__RECORD EXTRACTS__.
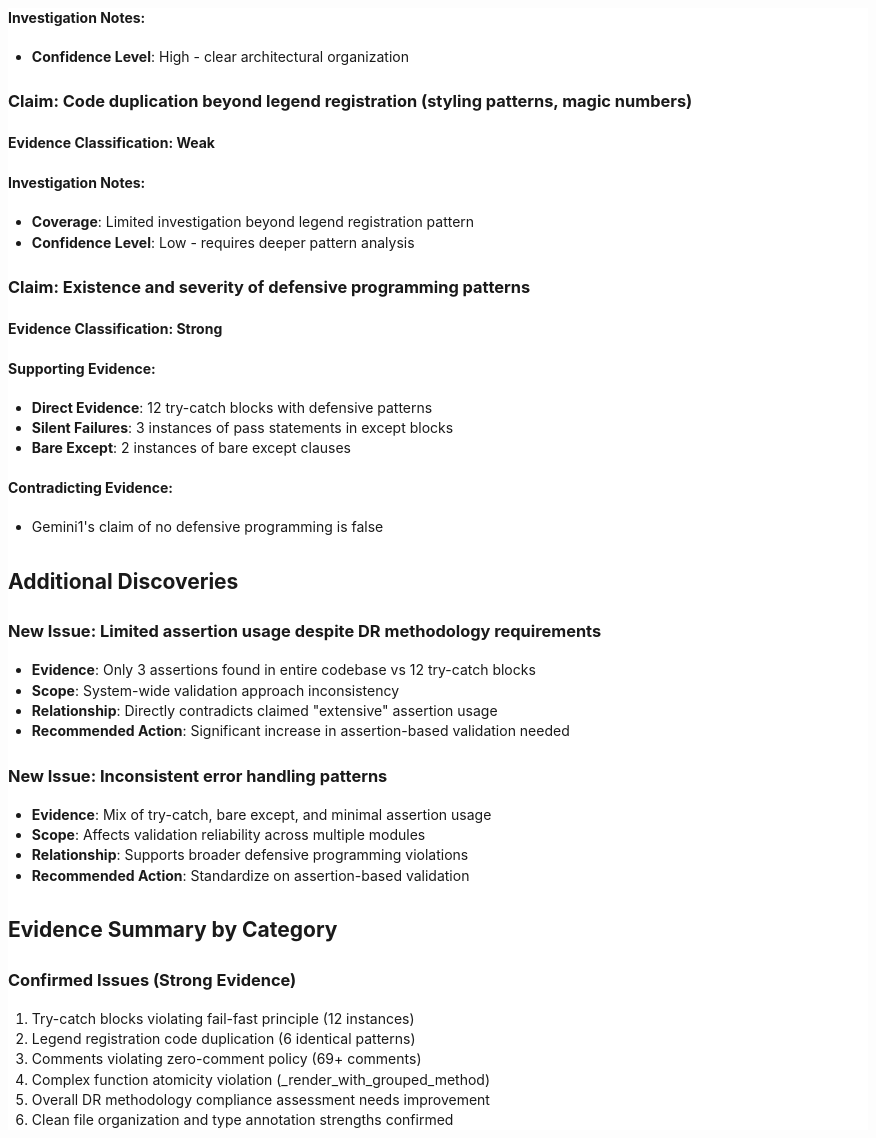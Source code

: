 #### Investigation Notes:
- **Confidence Level**: High - clear architectural organization

### **Claim**: Code duplication beyond legend registration (styling patterns, magic numbers)

#### Evidence Classification: **Weak**

#### Investigation Notes:
- **Coverage**: Limited investigation beyond legend registration pattern
- **Confidence Level**: Low - requires deeper pattern analysis

### **Claim**: Existence and severity of defensive programming patterns

#### Evidence Classification: **Strong**

#### Supporting Evidence:
- **Direct Evidence**: 12 try-catch blocks with defensive patterns
- **Silent Failures**: 3 instances of pass statements in except blocks
- **Bare Except**: 2 instances of bare except clauses

#### Contradicting Evidence:
- Gemini1's claim of no defensive programming is false

## Additional Discoveries

### **New Issue**: Limited assertion usage despite DR methodology requirements
- **Evidence**: Only 3 assertions found in entire codebase vs 12 try-catch blocks
- **Scope**: System-wide validation approach inconsistency  
- **Relationship**: Directly contradicts claimed "extensive" assertion usage
- **Recommended Action**: Significant increase in assertion-based validation needed

### **New Issue**: Inconsistent error handling patterns
- **Evidence**: Mix of try-catch, bare except, and minimal assertion usage
- **Scope**: Affects validation reliability across multiple modules
- **Relationship**: Supports broader defensive programming violations
- **Recommended Action**: Standardize on assertion-based validation

## Evidence Summary by Category

### **Confirmed Issues (Strong Evidence)**
1. Try-catch blocks violating fail-fast principle (12 instances)
2. Legend registration code duplication (6 identical patterns)
3. Comments violating zero-comment policy (69+ comments)
4. Complex function atomicity violation (_render_with_grouped_method)
5. Overall DR methodology compliance assessment needs improvement
6. Clean file organization and type annotation strengths confirmed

__BRIEF__.
Your reply should hold every line from the data that contains "blocks", copied in full.

__RESPONSE TO THE TASK__.
- **Direct Evidence**: 12 try-catch blocks with defensive patterns
- **Silent Failures**: 3 instances of pass statements in except blocks
- **Evidence**: Only 3 assertions found in entire codebase vs 12 try-catch blocks
1. Try-catch blocks violating fail-fast principle (12 instances)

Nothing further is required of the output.